-- Work to complete --
Starting at the top of the records below and ending with the line that contains "At **Myte Group**, we", print each line exactly as written, skipping the pictures.
--------------------------------
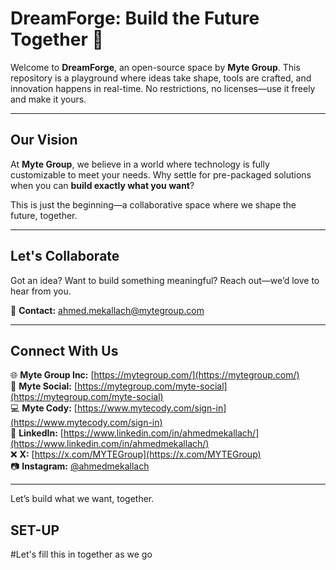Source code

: # **DreamForge: Build the Future Together** 🚀 

Welcome to **DreamForge**, an open-source space by **Myte Group**. This repository is a playground where ideas take shape, tools are crafted, and innovation happens in real-time. No restrictions, no licenses—use it freely and make it yours.

---

## **Our Vision**

At **Myte Group**, we believe in a world where technology is fully customizable to meet your needs. Why settle for pre-packaged solutions when you can **build exactly what you want**? 

This is just the beginning—a collaborative space where we shape the future, together.

---

## **Let's Collaborate**

Got an idea? Want to build something meaningful? Reach out—we’d love to hear from you.

📧 **Contact:** [ahmed.mekallach@mytegroup.com](mailto:ahmed.mekallach@mytegroup.com)

---

## **Connect With Us**

🌐 **Myte Group Inc:** [https://mytegroup.com/](https://mytegroup.com/)  
📱 **Myte Social:** [https://mytegroup.com/myte-social](https://mytegroup.com/myte-social)  
💻 **Myte Cody:** [https://www.mytecody.com/sign-in](https://www.mytecody.com/sign-in)  
🔗 **LinkedIn:** [https://www.linkedin.com/in/ahmedmekallach/](https://www.linkedin.com/in/ahmedmekallach/)  
❌ **X:** [https://x.com/MYTEGroup](https://x.com/MYTEGroup)  
📷 **Instagram:** [@ahmedmekallach](https://instagram.com/ahmedmekallach) 

---

Let’s build what we want, together.


## **SET-UP**
#Let's fill this in together as we go
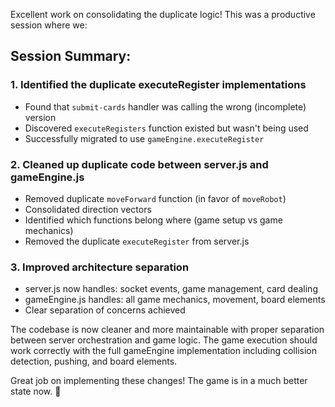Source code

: Excellent work on consolidating the duplicate logic! This was a productive session where we:

## Session Summary:

### 1. **Identified the duplicate executeRegister implementations**
- Found that `submit-cards` handler was calling the wrong (incomplete) version
- Discovered `executeRegisters` function existed but wasn't being used
- Successfully migrated to use `gameEngine.executeRegister`

### 2. **Cleaned up duplicate code between server.js and gameEngine.js**
- Removed duplicate `moveForward` function (in favor of `moveRobot`)
- Consolidated direction vectors
- Identified which functions belong where (game setup vs game mechanics)
- Removed the duplicate `executeRegister` from server.js

### 3. **Improved architecture separation**
- server.js now handles: socket events, game management, card dealing
- gameEngine.js handles: all game mechanics, movement, board elements
- Clear separation of concerns achieved

The codebase is now cleaner and more maintainable with proper separation between server orchestration and game logic. The game execution should work correctly with the full gameEngine implementation including collision detection, pushing, and board elements.

Great job on implementing these changes! The game is in a much better state now. 🎉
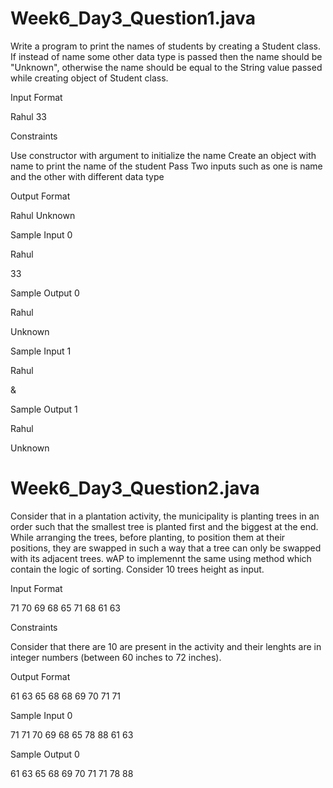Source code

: # Week6_Day3_Question1.java

Write a program to print the names of students by creating a Student class. If instead of name some other data type is passed then the name should be "Unknown", otherwise the name should be equal to the String value passed while creating object of Student class.

Input Format

Rahul 33

Constraints

Use constructor with argument to initialize the name Create an object with name to print the name of the student Pass Two inputs such as one is name and the other with different data type

Output Format

Rahul Unknown

Sample Input 0

Rahul

33

Sample Output 0

Rahul

Unknown

Sample Input 1

Rahul

&

Sample Output 1

Rahul

Unknown

# Week6_Day3_Question2.java

Consider that in a plantation activity, the municipality is planting trees in an order such that the smallest tree is planted first and the biggest at the end. While arranging the trees, before planting, to position them at their positions, they are swapped in such a way that a tree can only be swapped with its adjacent trees. wAP to implemennt the same using method which contain the logic of sorting. Consider 10 trees height as input.

Input Format

71 70 69 68 65 71 68 61 63

Constraints

Consider that there are 10 are present in the activity and their lenghts are in integer numbers (between 60 inches to 72 inches).

Output Format

61 63 65 68 68 69 70 71 71

Sample Input 0

71 71 70 69 68 65 78 88 61 63

Sample Output 0

61 63 65 68 69 70 71 71 78 88
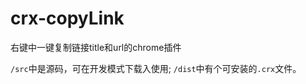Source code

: crx-copyLink
============

右键中一键复制链接title和url的chrome插件

`/src`中是源码，可在开发模式下载入使用;
`/dist`中有个可安装的`.crx`文件。
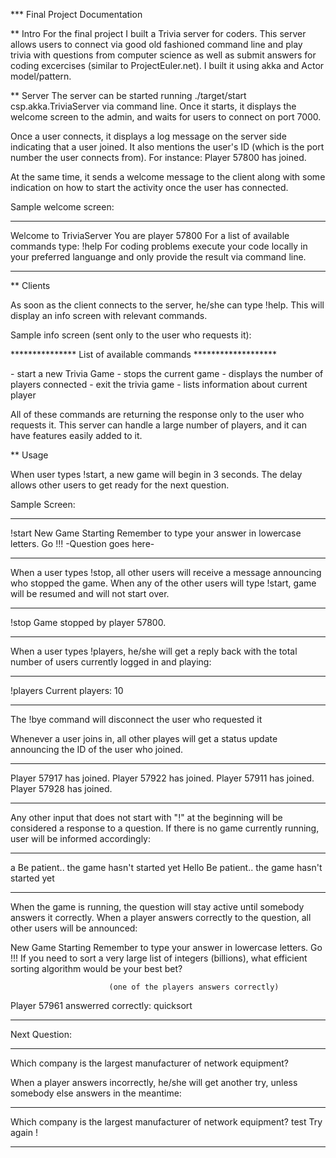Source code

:*** Final Project Documentation

** Intro
For the final project I built a Trivia server for coders. This server allows users to connect via good old fashioned command line and play trivia with questions from computer science as well as submit answers for coding excercises (similar to ProjectEuler.net). I built it using akka and Actor model/pattern.

** Server
   The server can be started running ./target/start csp.akka.TriviaServer via command line. Once it starts, it displays the welcome screen to the admin, and waits for users to connect on port 7000. 

Once a user connects, it displays a log message on the server side indicating that a user joined. It also mentions the user's ID (which is the port number the user connects from). For instance: Player 57800 has joined.

At the same time, it sends a welcome message to the client along with some indication on how to start the activity once the user has connected.

Sample welcome screen:

*************************************************************
Welcome to TriviaServer
You are player 57800
For a list of available commands type: !help
For coding problems execute your code locally in your preferred languange and only provide the result via command line.

*************************************************************

** Clients

As soon as the client connects to the server, he/she can type !help. This will display an info screen with relevant commands.

Sample info screen (sent only to the user who requests it):

***************  List of available commands  *******************
<!start>           - start a new Trivia Game
<!stop>            - stops the current game
<!players>         - displays the number of players connected
<!bye>             - exit the trivia game
<!whoami>          - lists information about current player

All of these commands are returning the response only to the user who requests it.
This server can handle a large number of players, and it can have features easily added to it.

** Usage

When user types !start, a new game will begin in 3 seconds. The delay allows other users to get ready for the next question.

Sample Screen:
**********************
!start
New Game Starting
Remember to type your answer in lowercase letters.
Go !!!
-Question goes here-
**********************

When a user types !stop, all other users will receive a message announcing who stopped the game. When any of the other users will type !start, game will be resumed and will not start over.

****************
!stop
Game stopped by player 57800.
****************


When a user types !players, he/she will get a reply back with the total number of users currently logged in and playing:

**************
!players
Current players: 10

**************


The !bye command will disconnect the user who requested it


Whenever a user joins in, all other playes will get a status update announcing the ID of the user who joined.

*****************
Player 57917 has joined.
Player 57922 has joined.
Player 57911 has joined.
Player 57928 has joined.
*****************

Any other input that does not start with "!" at the beginning will be considered a response to a question.
If there is no game currently running, user will be informed accordingly:

********************
a
Be patient.. the game hasn't started yet
Hello
Be patient.. the game hasn't started yet
********************

When the game is running, the question will stay active until somebody answers it correctly. When a player answers correctly to the question, all other users will be announced:

New Game Starting
Remember to type your answer in lowercase letters.
Go !!!
If you need to sort a very large list of integers (billions), what efficient sorting algorithm would be your best bet?
                           
                          (one of the players answers correctly)


Player 57961 answerred correctly: quicksort

**************
Next Question:
**************

Which company is the largest manufacturer of network equipment?


When a player answers incorrectly, he/she will get another try, unless somebody else answers in the meantime:
****************
Which company is the largest manufacturer of network equipment?
test
Try again !
****************




























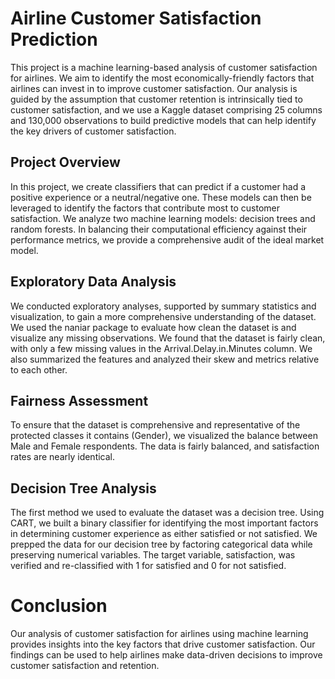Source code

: # Airline Customer Satisfaction Prediction
This project is a machine learning-based analysis of customer satisfaction for airlines. We aim to identify the most economically-friendly factors that airlines can invest in to improve customer satisfaction. Our analysis is guided by the assumption that customer retention is intrinsically tied to customer satisfaction, and we use a Kaggle dataset comprising 25 columns and 130,000 observations to build predictive models that can help identify the key drivers of customer satisfaction.

## Project Overview
In this project, we create classifiers that can predict if a customer had a positive experience or a neutral/negative one. These models can then be leveraged to identify the factors that contribute most to customer satisfaction. We analyze two machine learning models: decision trees and random forests. In balancing their computational efficiency against their performance metrics, we provide a comprehensive audit of the ideal market model.

## Exploratory Data Analysis
We conducted exploratory analyses, supported by summary statistics and visualization, to gain a more comprehensive understanding of the dataset. We used the naniar package to evaluate how clean the dataset is and visualize any missing observations. We found that the dataset is fairly clean, with only a few missing values in the Arrival.Delay.in.Minutes column. We also summarized the features and analyzed their skew and metrics relative to each other.

## Fairness Assessment
To ensure that the dataset is comprehensive and representative of the protected classes it contains (Gender), we visualized the balance between Male and Female respondents. The data is fairly balanced, and satisfaction rates are nearly identical.

## Decision Tree Analysis
The first method we used to evaluate the dataset was a decision tree. Using CART, we built a binary classifier for identifying the most important factors in determining customer experience as either satisfied or not satisfied. We prepped the data for our decision tree by factoring categorical data while preserving numerical variables. The target variable, satisfaction, was verified and re-classified with 1 for satisfied and 0 for not satisfied.

# Conclusion
Our analysis of customer satisfaction for airlines using machine learning provides insights into the key factors that drive customer satisfaction. Our findings can be used to help airlines make data-driven decisions to improve customer satisfaction and retention.
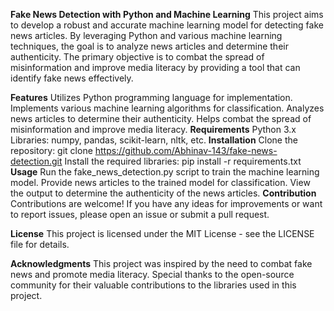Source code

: **Fake News Detection with Python and Machine Learning**
This project aims to develop a robust and accurate machine learning model for detecting fake news articles. By leveraging Python and various machine learning techniques, the goal is to analyze news articles and determine their authenticity. The primary objective is to combat the spread of misinformation and improve media literacy by providing a tool that can identify fake news effectively.

**Features**
Utilizes Python programming language for implementation.
Implements various machine learning algorithms for classification.
Analyzes news articles to determine their authenticity.
Helps combat the spread of misinformation and improve media literacy.
**Requirements**
Python 3.x
Libraries: numpy, pandas, scikit-learn, nltk, etc.
**Installation**
Clone the repository: git clone https://github.com/Abhinav-143/fake-news-detection.git
Install the required libraries: pip install -r requirements.txt
**Usage**
Run the fake_news_detection.py script to train the machine learning model.
Provide news articles to the trained model for classification.
View the output to determine the authenticity of the news articles.
**Contribution**
Contributions are welcome! If you have any ideas for improvements or want to report issues, please open an issue or submit a pull request.

**License**
This project is licensed under the MIT License - see the LICENSE file for details.

**Acknowledgments**
This project was inspired by the need to combat fake news and promote media literacy.
Special thanks to the open-source community for their valuable contributions to the libraries used in this project.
--------------------------------
-- Solution for this problem --
Source code

: # **DreamForge: Build the Future Together** 🚀 

Welcome to **DreamForge**, an open-source space by **Myte Group**. This repository is a playground where ideas take shape, tools are crafted, and innovation happens in real-time. No restrictions, no licenses—use it freely and make it yours.

---

## **Our Vision**

At **Myte Group**, we believe in a world where technology is fully customizable to meet your needs. Why settle for pre-packaged solutions when you can **build exactly what you want**? 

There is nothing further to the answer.